■ Your goal
Search the data for the string "better", and report each line where it is found.

■ Data records
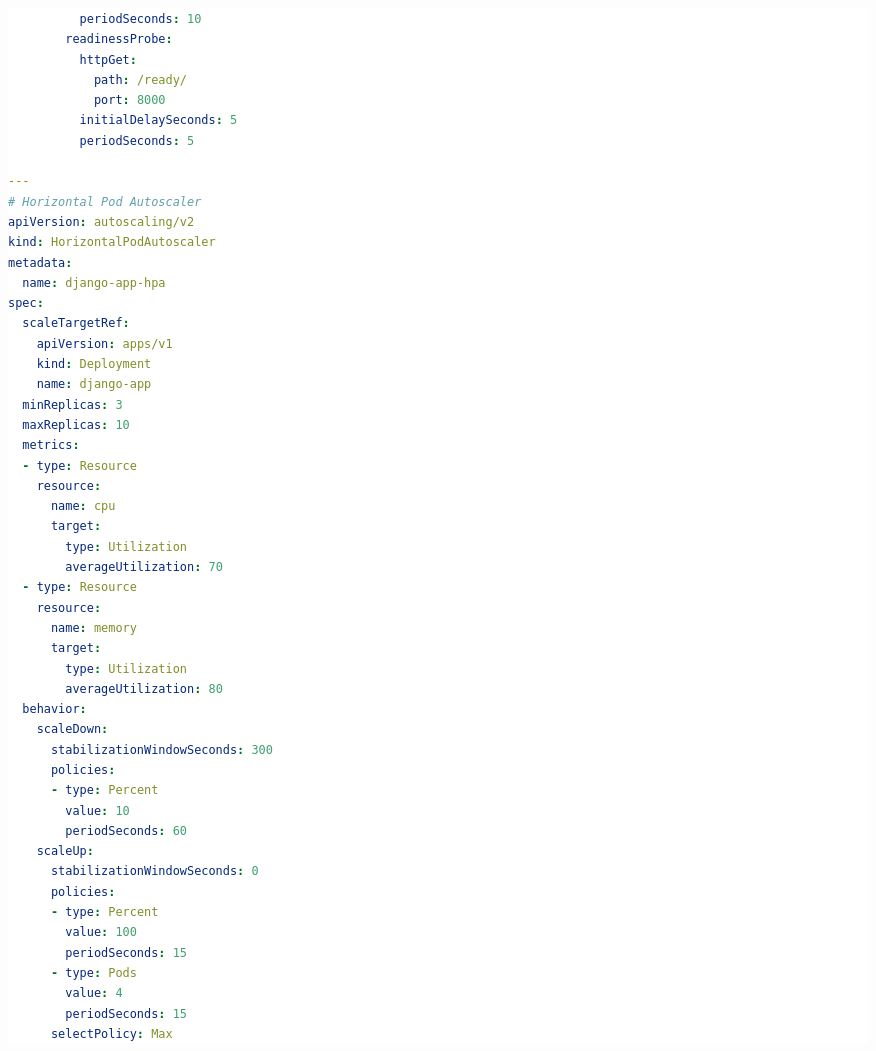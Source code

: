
 ```yaml
          periodSeconds: 10
        readinessProbe:
          httpGet:
            path: /ready/
            port: 8000
          initialDelaySeconds: 5
          periodSeconds: 5

---
# Horizontal Pod Autoscaler
apiVersion: autoscaling/v2
kind: HorizontalPodAutoscaler
metadata:
  name: django-app-hpa
spec:
  scaleTargetRef:
    apiVersion: apps/v1
    kind: Deployment
    name: django-app
  minReplicas: 3
  maxReplicas: 10
  metrics:
  - type: Resource
    resource:
      name: cpu
      target:
        type: Utilization
        averageUtilization: 70
  - type: Resource
    resource:
      name: memory
      target:
        type: Utilization
        averageUtilization: 80
  behavior:
    scaleDown:
      stabilizationWindowSeconds: 300
      policies:
      - type: Percent
        value: 10
        periodSeconds: 60
    scaleUp:
      stabilizationWindowSeconds: 0
      policies:
      - type: Percent
        value: 100
        periodSeconds: 15
      - type: Pods
        value: 4
        periodSeconds: 15
      selectPolicy: Max
```

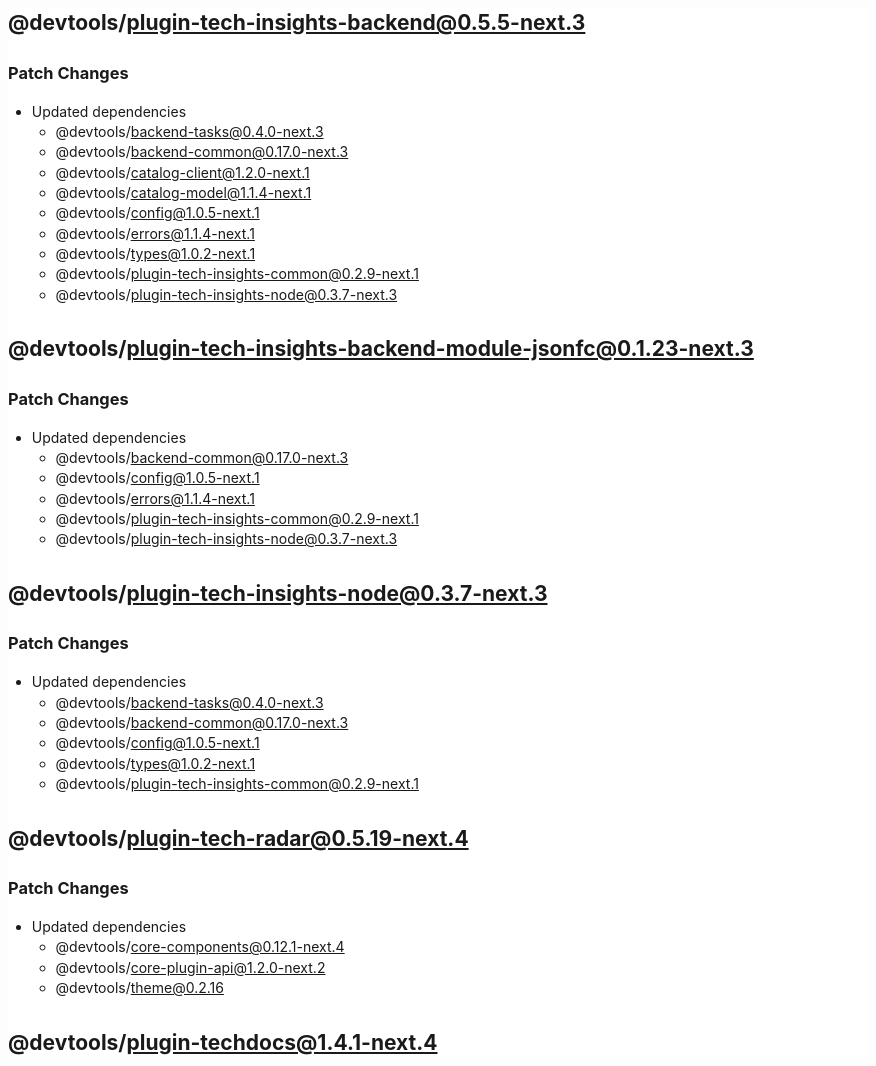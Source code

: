 ## @devtools/plugin-tech-insights-backend@0.5.5-next.3

### Patch Changes

- Updated dependencies
  - @devtools/backend-tasks@0.4.0-next.3
  - @devtools/backend-common@0.17.0-next.3
  - @devtools/catalog-client@1.2.0-next.1
  - @devtools/catalog-model@1.1.4-next.1
  - @devtools/config@1.0.5-next.1
  - @devtools/errors@1.1.4-next.1
  - @devtools/types@1.0.2-next.1
  - @devtools/plugin-tech-insights-common@0.2.9-next.1
  - @devtools/plugin-tech-insights-node@0.3.7-next.3

## @devtools/plugin-tech-insights-backend-module-jsonfc@0.1.23-next.3

### Patch Changes

- Updated dependencies
  - @devtools/backend-common@0.17.0-next.3
  - @devtools/config@1.0.5-next.1
  - @devtools/errors@1.1.4-next.1
  - @devtools/plugin-tech-insights-common@0.2.9-next.1
  - @devtools/plugin-tech-insights-node@0.3.7-next.3

## @devtools/plugin-tech-insights-node@0.3.7-next.3

### Patch Changes

- Updated dependencies
  - @devtools/backend-tasks@0.4.0-next.3
  - @devtools/backend-common@0.17.0-next.3
  - @devtools/config@1.0.5-next.1
  - @devtools/types@1.0.2-next.1
  - @devtools/plugin-tech-insights-common@0.2.9-next.1

## @devtools/plugin-tech-radar@0.5.19-next.4

### Patch Changes

- Updated dependencies
  - @devtools/core-components@0.12.1-next.4
  - @devtools/core-plugin-api@1.2.0-next.2
  - @devtools/theme@0.2.16

## @devtools/plugin-techdocs@1.4.1-next.4

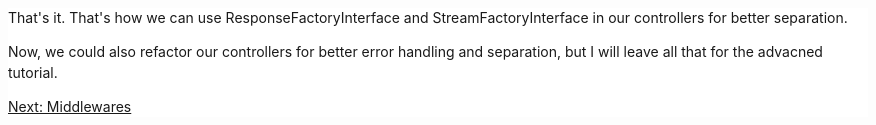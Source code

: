 That's it. That's how we can use ResponseFactoryInterface and StreamFactoryInterface in our controllers for better separation.

Now, we could also refactor our controllers for better error handling and separation, but I will leave all that for the advacned tutorial.

[Next: Middlewares](./12-middlewares.md)
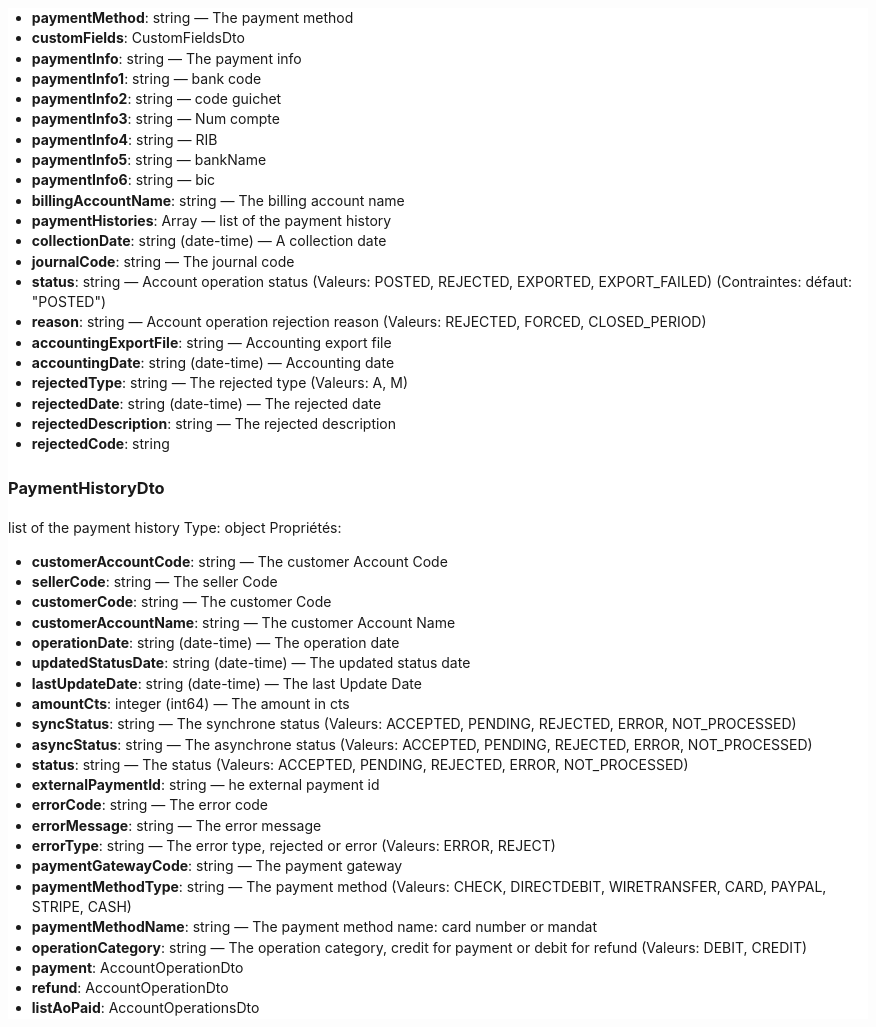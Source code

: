 - **paymentMethod**: string — The payment method
- **customFields**: CustomFieldsDto
- **paymentInfo**: string — The payment info
- **paymentInfo1**: string — bank code
- **paymentInfo2**: string — code guichet
- **paymentInfo3**: string — Num compte
- **paymentInfo4**: string — RIB
- **paymentInfo5**: string — bankName
- **paymentInfo6**: string — bic
- **billingAccountName**: string — The billing account name
- **paymentHistories**: Array<PaymentHistoryDto> — list of the payment history
- **collectionDate**: string (date-time) — A collection date
- **journalCode**: string — The journal code
- **status**: string — Account operation status (Valeurs: POSTED, REJECTED, EXPORTED, EXPORT_FAILED) (Contraintes: défaut: "POSTED")
- **reason**: string — Account operation rejection reason (Valeurs: REJECTED, FORCED, CLOSED_PERIOD)
- **accountingExportFile**: string — Accounting export file
- **accountingDate**: string (date-time) — Accounting date
- **rejectedType**: string — The rejected type (Valeurs: A, M)
- **rejectedDate**: string (date-time) — The rejected date
- **rejectedDescription**: string — The rejected description
- **rejectedCode**: string

### PaymentHistoryDto
list of the payment history
Type: object
Propriétés:
- **customerAccountCode**: string — The customer Account Code
- **sellerCode**: string — The seller Code
- **customerCode**: string — The customer Code
- **customerAccountName**: string — The customer Account Name
- **operationDate**: string (date-time) — The operation date
- **updatedStatusDate**: string (date-time) — The updated status date
- **lastUpdateDate**: string (date-time) — The last Update Date
- **amountCts**: integer (int64) — The amount in cts
- **syncStatus**: string — The synchrone status (Valeurs: ACCEPTED, PENDING, REJECTED, ERROR, NOT_PROCESSED)
- **asyncStatus**: string — The asynchrone status (Valeurs: ACCEPTED, PENDING, REJECTED, ERROR, NOT_PROCESSED)
- **status**: string — The status (Valeurs: ACCEPTED, PENDING, REJECTED, ERROR, NOT_PROCESSED)
- **externalPaymentId**: string — he external payment id
- **errorCode**: string — The error code
- **errorMessage**: string — The error message
- **errorType**: string — The error type, rejected or error (Valeurs: ERROR, REJECT)
- **paymentGatewayCode**: string — The payment gateway
- **paymentMethodType**: string — The payment method (Valeurs: CHECK, DIRECTDEBIT, WIRETRANSFER, CARD, PAYPAL, STRIPE, CASH)
- **paymentMethodName**: string — The payment method name: card number or mandat
- **operationCategory**: string — The operation category, credit for payment or debit for refund (Valeurs: DEBIT, CREDIT)
- **payment**: AccountOperationDto
- **refund**: AccountOperationDto
- **listAoPaid**: AccountOperationsDto
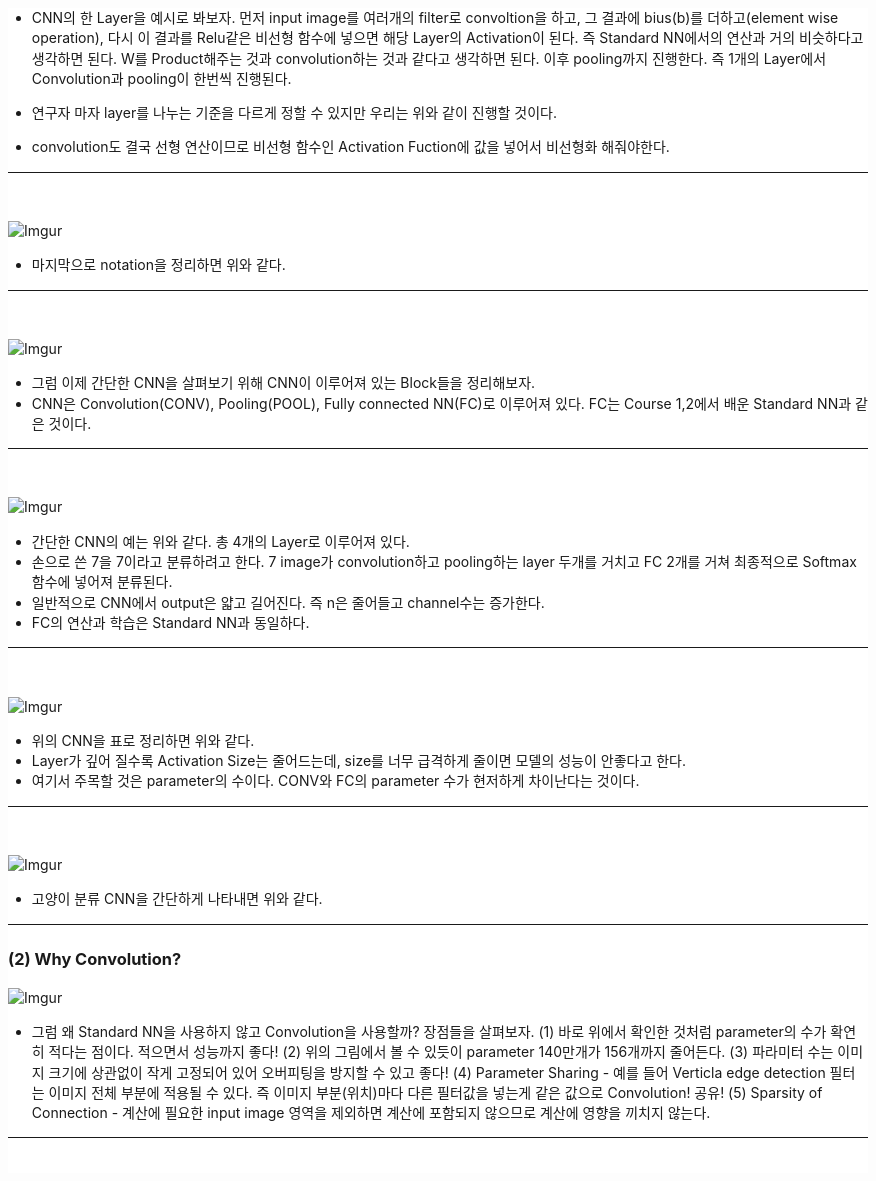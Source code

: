 - CNN의 한 Layer을 예시로 봐보자. 먼저 input image를 여러개의 filter로 convoltion을 하고, 그 결과에 bius(b)를 더하고(element wise operation), 다시 이 결과를 Relu같은 비선형 함수에 넣으면 해당 Layer의 Activation이 된다. 즉 Standard NN에서의 연산과 거의 비슷하다고 생각하면 된다. W를 Product해주는 것과 convolution하는 것과 같다고 생각하면 된다. 이후 pooling까지 진행한다. 즉 1개의 Layer에서 Convolution과 pooling이 한번씩 진행된다.
- 연구자 마자 layer를 나누는 기준을 다르게 정할 수 있지만 우리는 위와 같이 진행할 것이다.

- convolution도 결국 선형 연산이므로 비선형 함수인 Activation Fuction에 값을 넣어서 비선형화 해줘야한다. 
----
<br/>

![Imgur](https://i.imgur.com/wHbvDeu.jpg)

- 마지막으로 notation을 정리하면 위와 같다.
----
<br/>

![Imgur](https://i.imgur.com/DeSuNEa.png)

- 그럼 이제 간단한 CNN을 살펴보기 위해 CNN이 이루어져 있는 Block들을 정리해보자.
- CNN은 Convolution(CONV), Pooling(POOL), Fully connected NN(FC)로 이루어져 있다. FC는 Course 1,2에서 배운 Standard NN과 같은 것이다.
----
<br/>

![Imgur](https://i.imgur.com/N1Kl6dM.png)

- 간단한 CNN의 예는 위와 같다. 총 4개의 Layer로 이루어져 있다. 
- 손으로 쓴 7을 7이라고 분류하려고 한다. 7 image가 convolution하고 pooling하는 layer 두개를 거치고 FC 2개를 거쳐 최종적으로 Softmax 함수에 넣어져 분류된다. 
- 일반적으로 CNN에서 output은 얇고 길어진다. 즉 n은 줄어들고 channel수는 증가한다. 
- FC의 연산과 학습은 Standard NN과 동일하다.
----
<br/>

![Imgur](https://i.imgur.com/8qmlbIX.jpg)

- 위의 CNN을 표로 정리하면 위와 같다.
- Layer가 깊어 질수록 Activation Size는 줄어드는데, size를 너무 급격하게 줄이면 모델의 성능이 안좋다고 한다. 
- 여기서 주목할 것은 parameter의 수이다. CONV와 FC의 parameter 수가 현저하게 차이난다는 것이다. 
----
<br/>

![Imgur](https://i.imgur.com/jNdSjCc.png)

- 고양이 분류 CNN을 간단하게 나타내면 위와 같다.

----
### (2) Why Convolution? <br/>
![Imgur](https://i.imgur.com/lFFi3Mt.png)

- 그럼 왜 Standard NN을 사용하지 않고 Convolution을 사용할까? 장점들을 살펴보자.
	(1) 바로 위에서 확인한 것처럼 parameter의 수가 확연히 적다는 점이다. 적으면서 성능까지 좋다!
	(2) 위의 그림에서 볼 수 있듯이 parameter 140만개가 156개까지 줄어든다.
	(3) 파라미터 수는 이미지 크기에 상관없이 작게 고정되어 있어 오버피팅을 방지할 수 있고 좋다!
	(4) Parameter Sharing - 예를 들어 Verticla edge detection 필터는 이미지 전체 부분에 적용될 수 있다. 즉 이미지 부분(위치)마다 다른 필터값을 넣는게 같은 값으로 Convolution! 공유!
	(5) Sparsity of Connection - 계산에 필요한 input image 영역을 제외하면 계산에 포함되지 않으므로 계산에 영향을 끼치지 않는다.
----
<br/>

■ Task response
: That's it. That's how we can use ResponseFactoryInterface and StreamFactoryInterface in our controllers for better separation.
Now, we could also refactor our controllers for better error handling and separation, but I will leave all that for the advacned tutorial.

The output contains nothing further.